Deferred maintenance improvements at the county-owned property include work on holes 1 through 3 and realignment of hole 7 for safety; driving range practice area improvements; and cart path improvements for the entire golf course. “It’s fundamental to what we should be doing with all assets—taking care of maintenance first,” County Manager Steven Lynne says.
Los Alamos, N.M. County Council acted voted 5-1 Dec. 13 to improve the county-owned golf course, the Los Alamos Daily Post reported. Regarding the Los Alamos County Golf Course, Council agreed to:
– Prioritize maintenance of the golf course facility and select none of the Phase 2 design concept options at this time; and that administrative management controls continue to be used at the driving range for safety.
– Add scope to the Phase 1 golf course site improvement project, prior to being re-bid, and address the additional safety and maintenance needs that remain unaddressed by Phase 1 as follows: deferred maintenance improvements for holes 1 through 3 and realignment of hole 7 for safety; driving range practice area improvements; cart path improvements for entire golf course; and return to Council with a budget revision required to accomplish all needed maintenance and improvements at the time of bid award.
– Request separate bids for a high fence on the existing driving range that prevents balls from leaving the range.
Council followed County Manager Steven Lynne’s recommendation to not pursue the proposed design options at this time but focus on deferred maintenance, the Daily Post reported.
“I wanted to share a little perspective of what I’m recommending here as County Manager … I share a lot of mixed feelings … there have been a lot of ups and downs on this project over the past 10 years … and certainly over the past 10 weeks and 10 days.

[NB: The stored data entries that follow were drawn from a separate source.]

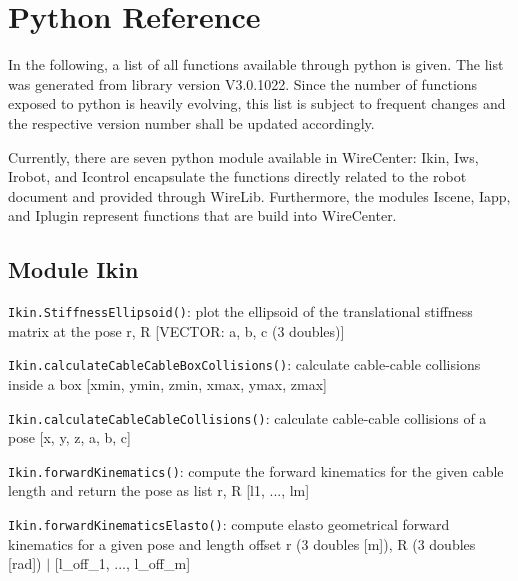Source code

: \documentclass[11pt,a4paper,onepage,openany]{book}
\begin{document}
\section{Python Reference}\label{sec:Python}
In the following, a list of all functions available through python is given. 
The list was generated from library version V3.0.1022. Since the number of
functions exposed to python is heavily evolving, this list is subject to
frequent changes and the respective version number shall be updated
accordingly.

Currently, there are seven python module available in WireCenter: Ikin, Iws,
Irobot, and Icontrol encapsulate the functions directly related to the robot
document and provided through WireLib. Furthermore, the modules Iscene, Iapp,
and Iplugin represent functions that are build into WireCenter.


\subsection{Module Ikin }
\texttt{Ikin.StiffnessEllipsoid()}: plot the ellipsoid of the translational stiffness matrix at the pose r, R [VECTOR: a, b, c (3 doubles)]

\texttt{Ikin.calculateCableCableBoxCollisions()}: calculate cable-cable collisions inside a box [xmin, ymin, zmin, xmax, ymax, zmax]

\texttt{Ikin.calculateCableCableCollisions()}: calculate cable-cable collisions of a pose [x, y, z, a, b, c]

\texttt{Ikin.forwardKinematics()}: compute the forward kinematics for the given cable length and return the pose as list r, R [l1, ..., lm]

\texttt{Ikin.forwardKinematicsElasto()}: compute elasto geometrical forward kinematics for a given pose and length offset r (3 doubles [m]), R (3 doubles [rad]) $|$ [l\_off\_1, ..., l\_off\_m]
\end{document}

It was not an easy decision …,” Lynne said.
During that time there was a lot of debate that this wasn’t a new project but existing maintenance, the Daily Post reported. Deferred maintenance is a big focus for the County, Lynne added.

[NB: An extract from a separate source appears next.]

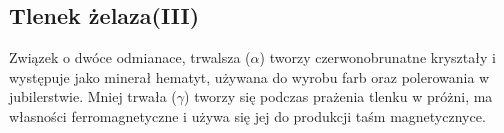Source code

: \subsection{Tlenek żelaza(III) }
Związek o dwóce odmianace, trwalsza ($\alpha$) tworzy czerwonobrunatne kryształy i występuje jako minerał hematyt, używana do wyrobu farb oraz polerowania w jubilerstwie.
Mniej trwała ($\gamma$) tworzy się podczas prażenia tlenku  w próżni, ma własności ferromagnetyczne i używa się jej do produkcji taśm magnetycznyce.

“It’s fundamental to what we should be doing with all assets—taking care of maintenance first,” Lynne said.
Councilor David Reagor, who made the motion that council approved, explained why he wanted to include a request for bids on the fence at the driving range, the Daily Post reported.
“We should include this extra bidding process to try to get bids on the fence but not link that to the immediate work preparing the course and doing all the deferred maintenance on the course … and then all the previous investment in the irrigation system stays the same because we’re going to use the course the way it is and then all these improvements are for the course in its current format, in its current layout,” he said. “So we haven’t wasted either the current irrigation system [and] any other deferred maintenance wasn’t wasted either and then we’ll address the safety issues in the separate round, in the separate bid.”
Councilor David Izraelevitz explained he opposed the motion because it didn’t address the safety concerns at the course, the Daily Post reported.
“I appreciate that the golfers want to take care of what we have,” he said. “I think we all want to take care of what we have. What we have is a safety issue as much as and maybe more than we have cart path issues, ADA accessibility and as much as we have greens and drainage, we have a safety issue and I feel like we have to take care of that somehow. I don’t see any solution tonight that would address that … this does not address it either.”
Others on council supported the motion, the Daily Post reported. Council Chair Randall Ryti said he felt the options for the course are limited and the one council approved was the best course of action.
“We’re limited in what options we can have so I think this is the best tool we can use with the golf course and … hopefully will address the issue going on now for 10-20 years and we can actually see the maintenance that’s needed and improvements to the course …,” he said.
Golfers and members of the public voiced support for council’s decision, the Daily Post reported.
“The golf course improvement effort, which has languished for 15 years, will move forward,” Los Alamos resident Kurt Anast told the Daily Post. “Council made a difficult decision and managed to find a middle ground that will provide for all of the golf course infrastructure improvements and not increase the golf course footprint. So, all interests should be pleased they were able to find a solution.”
“Council explored all of the options, and none were acceptable to all interested parties – golfers, open space, architects,” Anast added. “It was a difficult decision, but it will get the ball rolling – finally.”
Los Alamos resident Kevin Holsapple concurred, the Daily Post reported.
“For the moment last evening, common sense prevailed,” Holsapple told the Daily Post. “The County Council listened to what the involved public had to say and made a decision that demonstrated that public input can be heard, valued, and responded to. It was a bit of positive news after months and multiple meetings of providing pretty much the same input and feeling that the input was not always heard, valued, or responded to.”
While council’s decision seems to have won broad approval in the community, Holsapple told the Daily Post the work is not done.
“It was also a positive experience working with leaders in the local golfing community to identify our common interests and jointly communicate them to the county,” he said. “The decision last night embraced one element of our joint input, but it remains to be seen whether the county will embrace the other two major recommendations that we made [refocusing priorities on taking care of what we have and rezoning the forested areas adjacent to the golf course to OS-PO to preserve their existing character]. I hope they will.”